Record extracts section start

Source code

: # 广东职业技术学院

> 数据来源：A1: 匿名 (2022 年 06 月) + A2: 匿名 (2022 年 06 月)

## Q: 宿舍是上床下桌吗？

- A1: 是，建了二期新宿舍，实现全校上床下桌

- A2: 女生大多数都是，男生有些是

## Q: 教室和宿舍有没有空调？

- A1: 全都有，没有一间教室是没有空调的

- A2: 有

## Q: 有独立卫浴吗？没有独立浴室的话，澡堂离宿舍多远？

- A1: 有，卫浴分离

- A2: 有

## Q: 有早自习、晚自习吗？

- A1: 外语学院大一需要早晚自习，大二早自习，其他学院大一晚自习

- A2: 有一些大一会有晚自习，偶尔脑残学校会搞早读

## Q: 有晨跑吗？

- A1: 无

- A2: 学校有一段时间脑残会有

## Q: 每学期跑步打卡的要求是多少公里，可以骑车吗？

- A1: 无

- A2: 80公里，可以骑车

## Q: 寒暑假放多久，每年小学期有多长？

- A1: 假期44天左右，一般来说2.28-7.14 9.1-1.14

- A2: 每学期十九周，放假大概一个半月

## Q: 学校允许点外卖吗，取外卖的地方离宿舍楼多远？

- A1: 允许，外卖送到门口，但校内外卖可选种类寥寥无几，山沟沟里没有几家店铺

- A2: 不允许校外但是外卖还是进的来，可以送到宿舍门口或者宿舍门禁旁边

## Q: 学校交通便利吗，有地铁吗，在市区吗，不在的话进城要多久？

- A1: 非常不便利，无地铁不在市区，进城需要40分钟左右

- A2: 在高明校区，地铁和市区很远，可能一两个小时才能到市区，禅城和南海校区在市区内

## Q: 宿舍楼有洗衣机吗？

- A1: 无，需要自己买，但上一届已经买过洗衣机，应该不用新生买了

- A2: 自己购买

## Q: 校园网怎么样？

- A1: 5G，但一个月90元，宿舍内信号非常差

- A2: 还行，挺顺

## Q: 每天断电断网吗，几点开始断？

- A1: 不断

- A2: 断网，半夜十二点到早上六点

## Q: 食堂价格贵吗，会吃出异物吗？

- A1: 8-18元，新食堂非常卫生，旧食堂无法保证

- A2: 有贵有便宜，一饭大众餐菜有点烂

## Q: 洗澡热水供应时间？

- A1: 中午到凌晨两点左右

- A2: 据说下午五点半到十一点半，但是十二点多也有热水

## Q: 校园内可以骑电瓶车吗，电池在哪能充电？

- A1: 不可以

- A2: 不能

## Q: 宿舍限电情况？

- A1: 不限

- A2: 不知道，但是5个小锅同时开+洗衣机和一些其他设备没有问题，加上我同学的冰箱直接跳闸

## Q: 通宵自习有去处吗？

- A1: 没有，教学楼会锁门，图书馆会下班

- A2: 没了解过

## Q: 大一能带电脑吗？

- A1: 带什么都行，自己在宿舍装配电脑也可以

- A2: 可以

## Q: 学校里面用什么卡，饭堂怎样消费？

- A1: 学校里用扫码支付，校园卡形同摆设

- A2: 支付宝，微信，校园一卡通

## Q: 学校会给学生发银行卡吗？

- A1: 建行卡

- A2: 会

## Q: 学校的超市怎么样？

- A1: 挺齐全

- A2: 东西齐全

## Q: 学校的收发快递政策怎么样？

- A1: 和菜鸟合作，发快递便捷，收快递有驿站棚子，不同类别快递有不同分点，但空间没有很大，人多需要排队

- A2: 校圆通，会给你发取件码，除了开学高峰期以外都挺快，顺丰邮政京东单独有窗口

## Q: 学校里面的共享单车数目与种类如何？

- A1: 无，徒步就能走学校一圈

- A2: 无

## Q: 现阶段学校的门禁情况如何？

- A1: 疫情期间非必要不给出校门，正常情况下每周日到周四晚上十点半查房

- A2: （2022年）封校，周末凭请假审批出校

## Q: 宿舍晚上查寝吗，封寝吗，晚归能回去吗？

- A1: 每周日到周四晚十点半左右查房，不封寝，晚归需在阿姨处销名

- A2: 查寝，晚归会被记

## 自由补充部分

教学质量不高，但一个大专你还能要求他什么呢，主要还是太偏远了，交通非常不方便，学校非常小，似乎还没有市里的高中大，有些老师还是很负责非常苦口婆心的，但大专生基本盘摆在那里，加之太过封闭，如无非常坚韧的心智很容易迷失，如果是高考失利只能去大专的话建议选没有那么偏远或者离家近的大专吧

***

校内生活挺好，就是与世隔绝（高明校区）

Record extracts section end

- Required work
Using the records above, write out exactly the lines from the one containing "- A1: 学校里用扫码支付，校园卡形同摆设" through the last, and add nothing.

- Answer to the exercise
- A1: 学校里用扫码支付，校园卡形同摆设

- A2: 支付宝，微信，校园一卡通

## Q: 学校会给学生发银行卡吗？

- A1: 建行卡

- A2: 会

## Q: 学校的超市怎么样？

- A1: 挺齐全

- A2: 东西齐全

## Q: 学校的收发快递政策怎么样？

- A1: 和菜鸟合作，发快递便捷，收快递有驿站棚子，不同类别快递有不同分点，但空间没有很大，人多需要排队

- A2: 校圆通，会给你发取件码，除了开学高峰期以外都挺快，顺丰邮政京东单独有窗口

## Q: 学校里面的共享单车数目与种类如何？

- A1: 无，徒步就能走学校一圈

- A2: 无

## Q: 现阶段学校的门禁情况如何？

- A1: 疫情期间非必要不给出校门，正常情况下每周日到周四晚上十点半查房

- A2: （2022年）封校，周末凭请假审批出校

## Q: 宿舍晚上查寝吗，封寝吗，晚归能回去吗？

- A1: 每周日到周四晚十点半左右查房，不封寝，晚归需在阿姨处销名

- A2: 查寝，晚归会被记

## 自由补充部分

教学质量不高，但一个大专你还能要求他什么呢，主要还是太偏远了，交通非常不方便，学校非常小，似乎还没有市里的高中大，有些老师还是很负责非常苦口婆心的，但大专生基本盘摆在那里，加之太过封闭，如无非常坚韧的心智很容易迷失，如果是高考失利只能去大专的话建议选没有那么偏远或者离家近的大专吧

***

校内生活挺好，就是与世隔绝（高明校区）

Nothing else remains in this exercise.